Improving sales is like everything else you want to improve in your business. It goes a whole lot better when you’ve got a plan and you’re prepared. To make quality sales, you need a documented, systematic approach and practice to be successful.
I don’t believe in a “born salesperson.”
The reason I feel this way is because I was terrible at sales when I first started. I was painfully shy and I went into every sales call with a haphazard approach. I found myself repeating things or leaving out key things that should have been done and discussed with the prospective customer.
Then, I made two key rookie salesperson mistakes:
- I was getting so many people saying “no” to me I decided I needed to go faster on sales calls and see more people.
- I tried to copy a successful salesperson. In this case, my dad’s approach to sales calls.
Well, that was stupid on my part!
What I learned first is to slow down. I learned to block time for doing sales and nothing else other than being present on the call. I created a sales system that got more people saying “yes” to me, rather than rushing through sales calls and getting even more rejections.
And I learned to be myself.
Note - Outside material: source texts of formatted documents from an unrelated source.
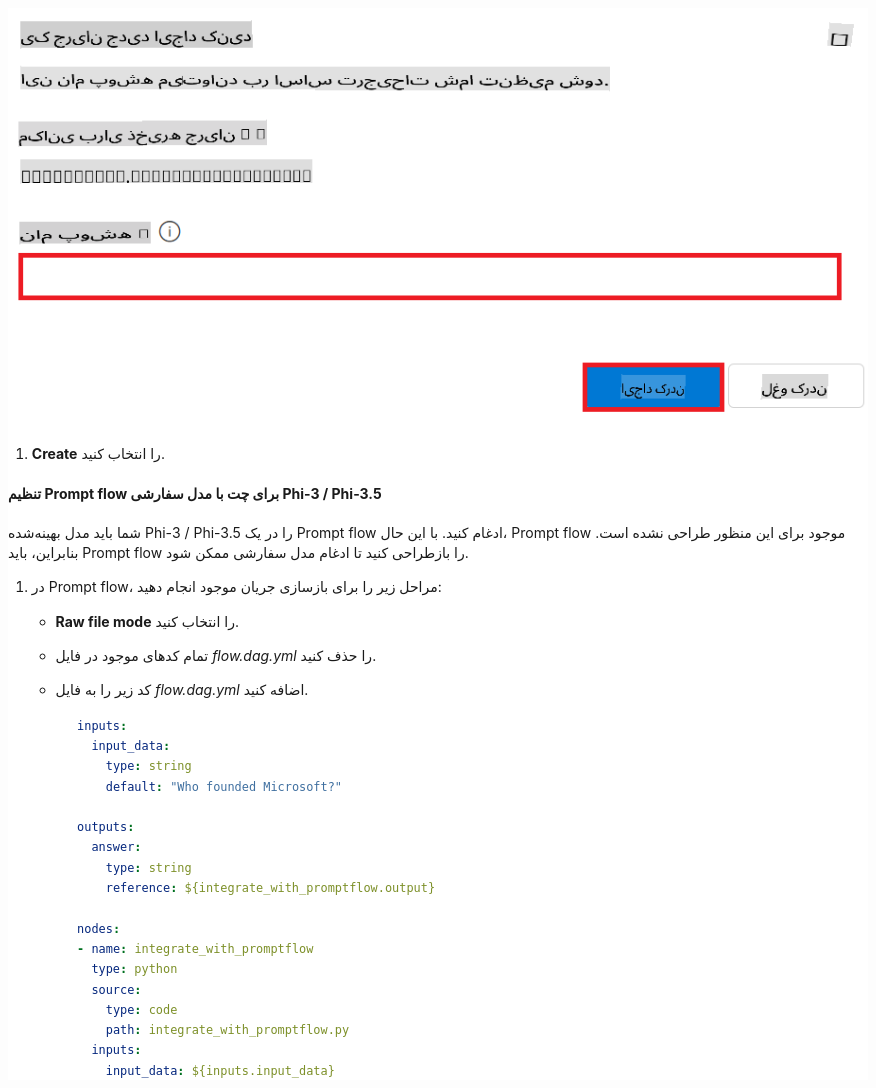    ![انتخاب chat flow.](../../../../../../translated_images/enter-name.628d4a5d69122cfae9d66e9bccf0f2f38c595e90e456a3837c713aadeff6aa52.fa.png)

1. **Create** را انتخاب کنید.

#### تنظیم Prompt flow برای چت با مدل سفارشی Phi-3 / Phi-3.5

شما باید مدل بهینه‌شده Phi-3 / Phi-3.5 را در یک Prompt flow ادغام کنید. با این حال، Prompt flow موجود برای این منظور طراحی نشده است. بنابراین، باید Prompt flow را بازطراحی کنید تا ادغام مدل سفارشی ممکن شود.

1. در Prompt flow، مراحل زیر را برای بازسازی جریان موجود انجام دهید:

   - **Raw file mode** را انتخاب کنید.
   - تمام کدهای موجود در فایل *flow.dag.yml* را حذف کنید.
   - کد زیر را به فایل *flow.dag.yml* اضافه کنید.

     ```yml
        inputs:
          input_data:
            type: string
            default: "Who founded Microsoft?"

        outputs:
          answer:
            type: string
            reference: ${integrate_with_promptflow.output}

        nodes:
        - name: integrate_with_promptflow
          type: python
          source:
            type: code
            path: integrate_with_promptflow.py
          inputs:
            input_data: ${inputs.input_data}
        ```
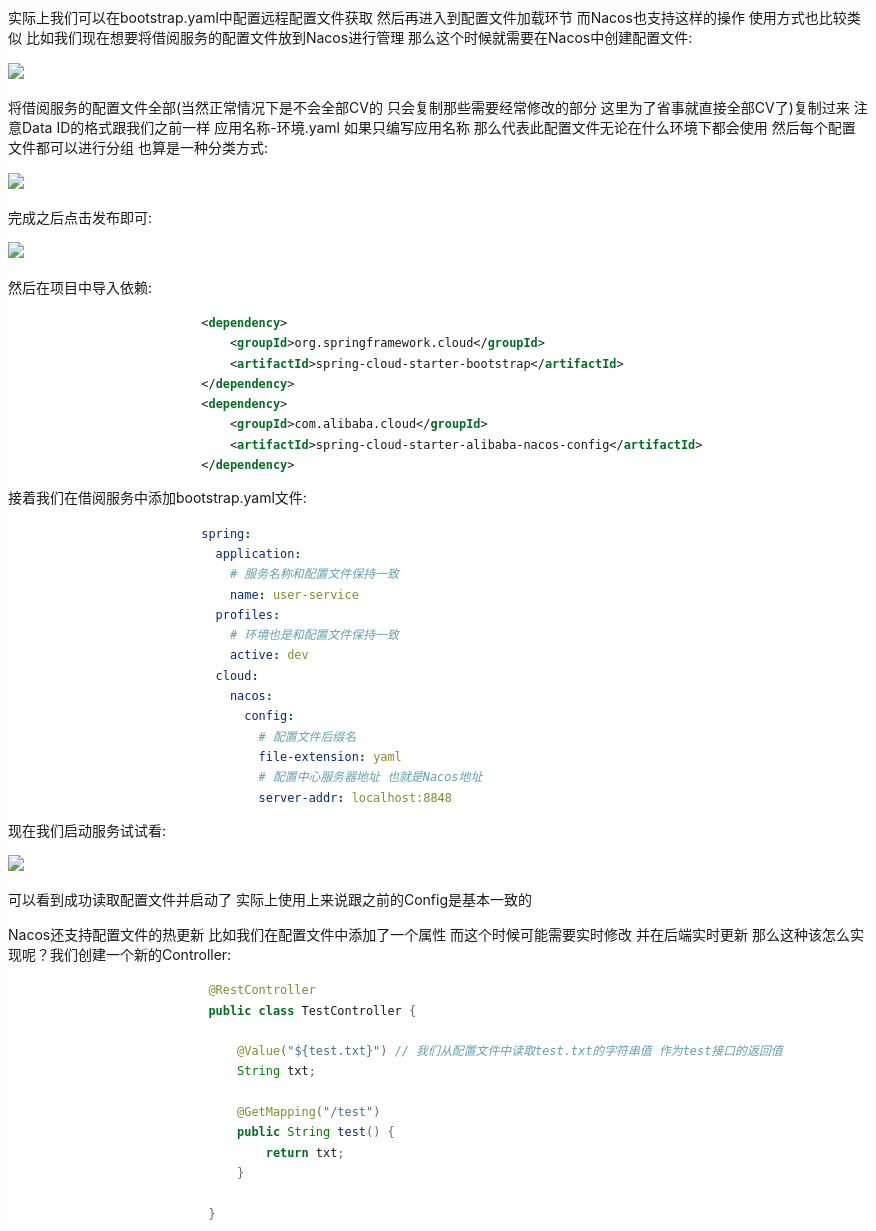 实际上我们可以在bootstrap.yaml中配置远程配置文件获取 然后再进入到配置文件加载环节 而Nacos也支持这样的操作
使用方式也比较类似 比如我们现在想要将借阅服务的配置文件放到Nacos进行管理 那么这个时候就需要在Nacos中创建配置文件:

<img src="https://fast.itbaima.net/2023/03/06/6j2pAmdfyIGz9Cu.png"/>

将借阅服务的配置文件全部(当然正常情况下是不会全部CV的 只会复制那些需要经常修改的部分 这里为了省事就直接全部CV了)复制过来 注意Data ID的格式跟我们之前一样
应用名称-环境.yaml 如果只编写应用名称 那么代表此配置文件无论在什么环境下都会使用 然后每个配置文件都可以进行分组 也算是一种分类方式:

<img src="https://fast.itbaima.net/2023/03/06/7ACoW3txIsjLzu2.png"/>

完成之后点击发布即可:

<img src="https://fast.itbaima.net/2023/03/06/alFpWGfNejImQEw.png"/>

然后在项目中导入依赖:

```xml
                           <dependency>
                               <groupId>org.springframework.cloud</groupId>
                               <artifactId>spring-cloud-starter-bootstrap</artifactId>
                           </dependency>
                           <dependency>
                               <groupId>com.alibaba.cloud</groupId>
                               <artifactId>spring-cloud-starter-alibaba-nacos-config</artifactId>
                           </dependency>
```

接着我们在借阅服务中添加bootstrap.yaml文件:

```yaml
                           spring:
                             application:
                               # 服务名称和配置文件保持一致
                               name: user-service
                             profiles:
                               # 环境也是和配置文件保持一致
                               active: dev
                             cloud:
                               nacos:
                                 config:
                                   # 配置文件后缀名
                                   file-extension: yaml
                                   # 配置中心服务器地址 也就是Nacos地址
                                   server-addr: localhost:8848
```

现在我们启动服务试试看:

<img src="https://fast.itbaima.net/2023/03/06/5J4FfMgtGwZhP3C.png"/>

可以看到成功读取配置文件并启动了 实际上使用上来说跟之前的Config是基本一致的

Nacos还支持配置文件的热更新 比如我们在配置文件中添加了一个属性 而这个时候可能需要实时修改 并在后端实时更新 那么这种该怎么实现呢？我们创建一个新的Controller:

```java
                            @RestController
                            public class TestController {
                            
                                @Value("${test.txt}") // 我们从配置文件中读取test.txt的字符串值 作为test接口的返回值
                                String txt;
                            
                                @GetMapping("/test")
                                public String test() {
                                    return txt;
                                }
                            
                            }
```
My dad would speak in a very quiet and deferential way that made people lean in when he spoke. He wasn’t doing it on purpose; he was just being him. But I’m not like my dad. I’m passionate and I don’t speak at a low volume.
Finally, I began to be systematic in my selling approach. And I got so good that I was selling $1 million a year in big-ticket sales back in the late 1990s. And it was not my full-time job.
I knew the real leverage was as I got better closing sales, I now had a way to teach others at my company a sales system that allowed them to be themselves yet more likely to make sales.
They weren’t born salespeople either!
They got better because I shared with them the belief that it is in the customer’s best interest to be better prepared and follow a systematic way to go about selling. It required that we find out what the customer really needs and wants.
Our sales team got so good, we actually helped customers discover we had solutions to their nagging problems they assumed could not be solved.
Serving the customer
To me, selling is a term that should be replaced with serving.
Good to great sales are accomplished in the long run by teaching technicians and big-ticket salespeople how to run a service call or a price quote opportunity in a consistent way that serves the customer best.
To do this, you are well-served to train your techs and sales staff on how to demystify the sales process for your customers and to build value in the unique services your company provides. This is what’s required to separate you from your competition.
A great place to start is by asking three good open-ended questions that get the customer talking to you about what is going on today, what they see as a successful outcome and what they want in the way of comfort, safety, energy savings and more.
You also need to organize the process of what your technicians are going to do, from when they arrive all the way through the sales process, so they can help customers make good buying decisions.
Here is a good overview:
Have three questions ready for technicians to ask a customer about his existing comfort and efficiency to make sure the tech knows exactly what the customer wants. This will help techs pay special attention to what solutions they can offer in the customer’s best interest.
Technicians should take notes because the words customers use are the same ones techs want to repeat back as they present solutions.
If selling a replacement heating and cooling unit, techs should get permission to do an intensive heat loss and heat gain of the home.
If performing a service call, techs should get permission to do a visual survey of the home or business so they don’t miss anything that could be problematic in the future. It’s worth their time to make good suggestions on what they can do to take care of the potential problem immediately. Typically it will never be cheaper for the customer to approve the work while the tech is there.
However, doing multiple jobs at the time of service deserves a legitimate discount based on knowing your numbers.
Technicians should let customers know they’re going to spend some extra time looking at the trouble spots where customers said it was either too warm, too hot, too cold or where they’re running out of hot water too fast.
Salespeople need to let customers know how long they will spend onsite creating a customized proposal for them. That includes time to explain the proposal line by line so customers know exactly what they will be getting for their hard-earned money. And if the salesperson can’t do it onsite, let the customer know when he’ll be back so they can go through it together.
Don’t kid yourself by thinking emailing, faxing or mailing the proposal will result in customers magically knowing the value of what the salesperson selected and how the work is done. It’s going to have a negative impact on the amount of closed sales you get.
If the salesperson absolutely cannot get back to the home or business, set up a GoToMeeting session to run through the proposal with the customer. Or schedule a phone call where the salesperson can at least go over it line by line. This will greatly enhance the chances of making the sale.
- Technicians are well-served to create a menu of options to address the need on the day of service as well as legitimate recommendations for repairs or upgrades that improve comfort, safety, efficiency and more.
Selling the right way is a skill like all other skills and that means it requires practice. If your company has a training center, you’re already ahead of the game. If you don’t, use your home or your office to simulate tech and salesperson selling scenarios and watch the money roll in!